#### Work required:
Find every line with the string "button" in the material below and copy it.

#### Provided data:
──────────────────────────────

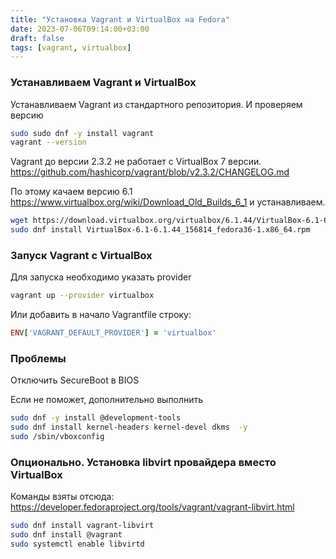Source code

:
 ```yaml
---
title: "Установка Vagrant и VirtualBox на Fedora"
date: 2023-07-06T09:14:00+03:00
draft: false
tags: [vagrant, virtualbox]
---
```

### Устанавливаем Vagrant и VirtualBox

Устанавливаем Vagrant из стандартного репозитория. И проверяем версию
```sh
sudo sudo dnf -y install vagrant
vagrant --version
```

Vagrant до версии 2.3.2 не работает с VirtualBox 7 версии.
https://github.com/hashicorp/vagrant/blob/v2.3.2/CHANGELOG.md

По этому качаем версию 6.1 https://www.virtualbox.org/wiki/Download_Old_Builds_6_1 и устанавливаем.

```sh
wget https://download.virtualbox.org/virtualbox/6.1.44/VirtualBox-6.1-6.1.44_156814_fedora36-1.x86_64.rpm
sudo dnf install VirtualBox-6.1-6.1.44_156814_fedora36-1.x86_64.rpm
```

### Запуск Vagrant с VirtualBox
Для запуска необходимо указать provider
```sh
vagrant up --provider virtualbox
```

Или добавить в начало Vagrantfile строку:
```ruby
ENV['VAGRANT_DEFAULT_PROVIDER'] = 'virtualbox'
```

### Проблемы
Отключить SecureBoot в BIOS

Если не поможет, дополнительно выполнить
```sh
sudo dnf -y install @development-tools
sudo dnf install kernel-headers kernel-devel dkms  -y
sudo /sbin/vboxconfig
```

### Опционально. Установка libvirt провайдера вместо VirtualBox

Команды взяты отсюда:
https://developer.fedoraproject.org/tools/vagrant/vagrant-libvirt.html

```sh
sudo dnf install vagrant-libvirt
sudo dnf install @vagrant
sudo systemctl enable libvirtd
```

──────────────────────────────

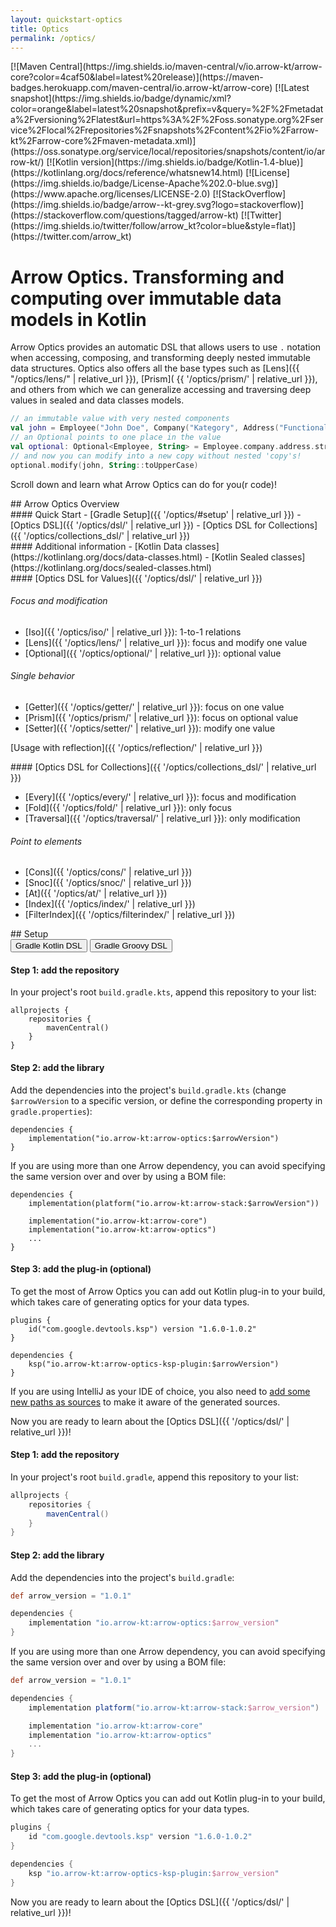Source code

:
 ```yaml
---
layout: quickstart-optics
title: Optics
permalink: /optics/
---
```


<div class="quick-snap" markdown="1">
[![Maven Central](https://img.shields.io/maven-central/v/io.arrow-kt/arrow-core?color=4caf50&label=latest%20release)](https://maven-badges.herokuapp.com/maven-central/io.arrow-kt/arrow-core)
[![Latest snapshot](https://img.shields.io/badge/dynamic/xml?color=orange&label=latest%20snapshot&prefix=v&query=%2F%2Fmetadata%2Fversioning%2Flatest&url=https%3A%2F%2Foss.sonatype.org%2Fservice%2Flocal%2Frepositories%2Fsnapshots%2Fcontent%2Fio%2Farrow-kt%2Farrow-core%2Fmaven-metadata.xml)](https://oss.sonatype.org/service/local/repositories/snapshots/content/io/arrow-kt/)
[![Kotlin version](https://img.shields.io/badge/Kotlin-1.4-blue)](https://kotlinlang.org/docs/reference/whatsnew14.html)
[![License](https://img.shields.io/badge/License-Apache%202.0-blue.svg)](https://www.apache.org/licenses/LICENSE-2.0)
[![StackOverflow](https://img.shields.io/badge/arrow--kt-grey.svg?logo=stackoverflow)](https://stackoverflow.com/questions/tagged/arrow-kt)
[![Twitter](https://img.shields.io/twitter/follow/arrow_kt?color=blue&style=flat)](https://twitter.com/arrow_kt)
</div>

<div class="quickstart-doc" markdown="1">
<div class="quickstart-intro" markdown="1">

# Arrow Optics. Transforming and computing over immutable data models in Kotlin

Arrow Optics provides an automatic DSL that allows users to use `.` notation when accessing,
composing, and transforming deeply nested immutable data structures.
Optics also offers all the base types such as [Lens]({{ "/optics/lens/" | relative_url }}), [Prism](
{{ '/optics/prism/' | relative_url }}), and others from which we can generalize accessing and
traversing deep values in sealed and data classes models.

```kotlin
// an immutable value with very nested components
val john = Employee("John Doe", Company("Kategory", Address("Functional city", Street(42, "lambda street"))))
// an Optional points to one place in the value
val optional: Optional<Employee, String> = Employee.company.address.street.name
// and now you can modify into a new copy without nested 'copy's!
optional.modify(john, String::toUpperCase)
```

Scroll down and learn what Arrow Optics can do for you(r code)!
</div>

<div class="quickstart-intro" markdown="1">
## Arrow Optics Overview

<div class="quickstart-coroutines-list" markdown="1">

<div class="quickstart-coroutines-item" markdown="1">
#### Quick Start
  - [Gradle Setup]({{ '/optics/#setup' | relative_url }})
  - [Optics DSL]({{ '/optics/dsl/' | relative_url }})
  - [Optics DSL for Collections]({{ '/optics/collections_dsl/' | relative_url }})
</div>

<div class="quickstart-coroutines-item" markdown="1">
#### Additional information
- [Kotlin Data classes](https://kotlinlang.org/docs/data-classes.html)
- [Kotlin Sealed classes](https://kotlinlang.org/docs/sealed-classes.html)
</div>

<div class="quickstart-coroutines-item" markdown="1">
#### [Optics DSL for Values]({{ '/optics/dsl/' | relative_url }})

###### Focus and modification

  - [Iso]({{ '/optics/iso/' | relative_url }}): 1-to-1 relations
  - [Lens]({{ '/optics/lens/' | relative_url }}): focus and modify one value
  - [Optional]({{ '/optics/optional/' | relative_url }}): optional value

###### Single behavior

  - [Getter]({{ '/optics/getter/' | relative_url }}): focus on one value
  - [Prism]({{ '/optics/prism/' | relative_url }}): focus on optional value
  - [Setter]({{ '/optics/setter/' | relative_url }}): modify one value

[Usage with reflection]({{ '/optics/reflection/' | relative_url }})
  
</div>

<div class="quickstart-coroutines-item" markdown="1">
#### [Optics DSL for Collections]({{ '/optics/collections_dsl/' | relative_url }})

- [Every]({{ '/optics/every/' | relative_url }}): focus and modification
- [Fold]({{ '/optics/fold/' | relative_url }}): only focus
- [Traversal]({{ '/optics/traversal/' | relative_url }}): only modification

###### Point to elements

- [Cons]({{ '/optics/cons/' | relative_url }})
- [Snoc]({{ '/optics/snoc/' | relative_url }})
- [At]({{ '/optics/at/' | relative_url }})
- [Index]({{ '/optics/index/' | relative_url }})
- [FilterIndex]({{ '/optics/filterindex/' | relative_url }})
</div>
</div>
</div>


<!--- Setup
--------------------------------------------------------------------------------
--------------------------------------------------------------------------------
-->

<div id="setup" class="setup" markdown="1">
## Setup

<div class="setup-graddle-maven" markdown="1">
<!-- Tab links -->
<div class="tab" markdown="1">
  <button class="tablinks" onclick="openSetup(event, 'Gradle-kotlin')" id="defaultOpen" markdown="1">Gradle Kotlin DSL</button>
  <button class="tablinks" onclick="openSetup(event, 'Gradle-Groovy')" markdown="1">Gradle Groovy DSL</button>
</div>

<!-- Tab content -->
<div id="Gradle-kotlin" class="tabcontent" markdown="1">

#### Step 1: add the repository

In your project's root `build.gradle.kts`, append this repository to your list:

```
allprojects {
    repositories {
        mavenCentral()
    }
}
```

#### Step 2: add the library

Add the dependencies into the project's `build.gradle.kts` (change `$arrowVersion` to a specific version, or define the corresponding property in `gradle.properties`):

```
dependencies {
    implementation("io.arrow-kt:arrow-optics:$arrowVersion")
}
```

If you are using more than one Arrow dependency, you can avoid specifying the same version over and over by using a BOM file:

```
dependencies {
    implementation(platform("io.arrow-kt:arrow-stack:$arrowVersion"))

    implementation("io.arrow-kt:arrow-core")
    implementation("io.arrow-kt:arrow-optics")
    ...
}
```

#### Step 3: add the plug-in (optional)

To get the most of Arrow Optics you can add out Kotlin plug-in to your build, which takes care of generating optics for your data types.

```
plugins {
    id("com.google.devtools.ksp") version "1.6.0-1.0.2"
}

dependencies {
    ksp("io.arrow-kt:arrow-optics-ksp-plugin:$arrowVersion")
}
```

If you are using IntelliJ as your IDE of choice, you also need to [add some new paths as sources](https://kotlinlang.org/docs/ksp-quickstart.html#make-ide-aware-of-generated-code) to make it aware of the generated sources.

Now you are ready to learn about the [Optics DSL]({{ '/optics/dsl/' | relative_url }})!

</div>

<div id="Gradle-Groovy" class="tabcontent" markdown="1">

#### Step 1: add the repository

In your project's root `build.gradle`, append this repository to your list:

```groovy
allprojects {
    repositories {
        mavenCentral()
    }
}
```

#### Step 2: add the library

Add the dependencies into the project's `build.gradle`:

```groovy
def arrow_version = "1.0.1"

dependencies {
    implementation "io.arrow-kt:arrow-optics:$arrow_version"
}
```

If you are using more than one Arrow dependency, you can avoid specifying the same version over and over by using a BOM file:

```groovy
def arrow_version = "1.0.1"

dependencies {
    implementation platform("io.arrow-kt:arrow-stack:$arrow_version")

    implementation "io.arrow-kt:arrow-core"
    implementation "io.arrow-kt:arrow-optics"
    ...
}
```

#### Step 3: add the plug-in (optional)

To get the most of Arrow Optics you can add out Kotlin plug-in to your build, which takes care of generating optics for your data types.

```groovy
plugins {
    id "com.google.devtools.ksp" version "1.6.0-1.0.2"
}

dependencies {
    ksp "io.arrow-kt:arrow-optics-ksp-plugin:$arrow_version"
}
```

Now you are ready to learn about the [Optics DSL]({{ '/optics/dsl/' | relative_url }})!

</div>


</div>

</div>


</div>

──────────────────────────────

#### Answer area:
  <button class="tablinks" onclick="openSetup(event, 'Gradle-kotlin')" id="defaultOpen" markdown="1">Gradle Kotlin DSL</button>
  <button class="tablinks" onclick="openSetup(event, 'Gradle-Groovy')" markdown="1">Gradle Groovy DSL</button>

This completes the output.